Figure 1The central and peripheral targets of the brain oxytocin systems in metabolic regulation. Oxytocin is synthesized from the magnocellular neurons of both the paraventricular nucleus (PVN) and supraoptic nucleus (SON). The PVN and SON are sensitive to nutrients (e.g., glucose, sucrose, and leucine) and other hormones (e.g., leptin, insulin, cholecystokinin, and glucagon-like peptide type 1) and influence energy intake and energy balance. Magnocellular oxytocin neurons in the PVN (mPVN) and SON possess axonal projections to the neurohypophysis of the pituitary, from which oxytocin is released into systemic circulation. Parvocellular oxytocin neurons in the PVN (pPVN) project axons to a variety of brain regions, including to the arcuate nucleus (ARC) (receives afferent oxytocin fibers from both mPVN and pPVN), the ventral tegmental area (VTA), the nucleus accumbens (NAc), the amygdala (AMY), the hippocampus (HIPPO), prefrontal cortex (PFC), dorsal vagal complex (DVC), and spinal cord, each of which contains oxytocin receptor-expressing neurons and has important involvement in the regulation of energy balance.
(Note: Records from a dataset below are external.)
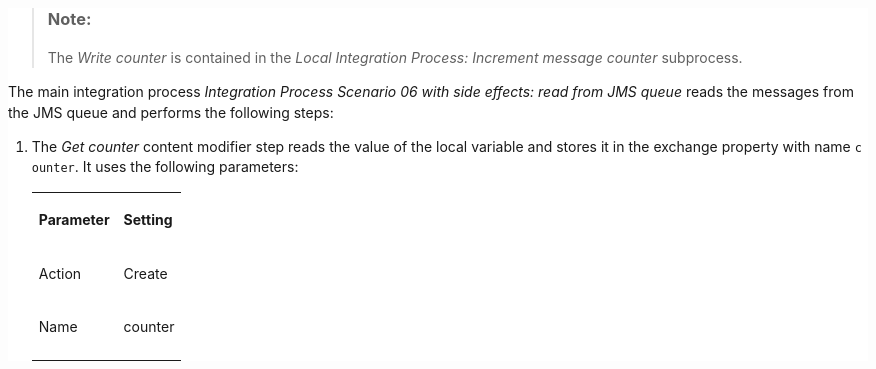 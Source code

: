 > ### Note:  
> The *Write counter* is contained in the *Local Integration Process: Increment message counter* subprocess.

The main integration process *Integration Process Scenario 06 with side effects: read from JMS queue* reads the messages from the JMS queue and performs the following steps:

1.  The *Get counter* content modifier step reads the value of the local variable and stores it in the exchange property with name `counter`. It uses the following parameters:

    <a name="loio727724f8ab8341829a07fea68bad3f7c__table_cml_r2n_hsb"/>


    <table>
    <tr>
    <th valign="top">

    Parameter


    
    </th>
    <th valign="top">

    Setting


    
    </th>
    </tr>
    <tr>
    <td valign="top">

    Action


    
    </td>
    <td valign="top">

    Create


    
    </td>
    </tr>
    <tr>
    <td valign="top">

    Name


    
    </td>
    <td valign="top">

    counter


    
    </td>
    </tr>
    <tr>
    <td valign="top">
Moreover, extrasynaptic oxytocin release from the dendrites of magnocellular oxytocin neurons in the PVN and SON into the ventromedial nucleus (VMN) and AMY are also seen. Oxytocin exerts metabolic effects in multiple organ systems (e.g., gastrointestinal motility, muscle and bone anabolism, lipolysis, and pancreatic insulin secretion) through the secretion of oxytocin in the periphery via the neurohypophysis of the pituitary.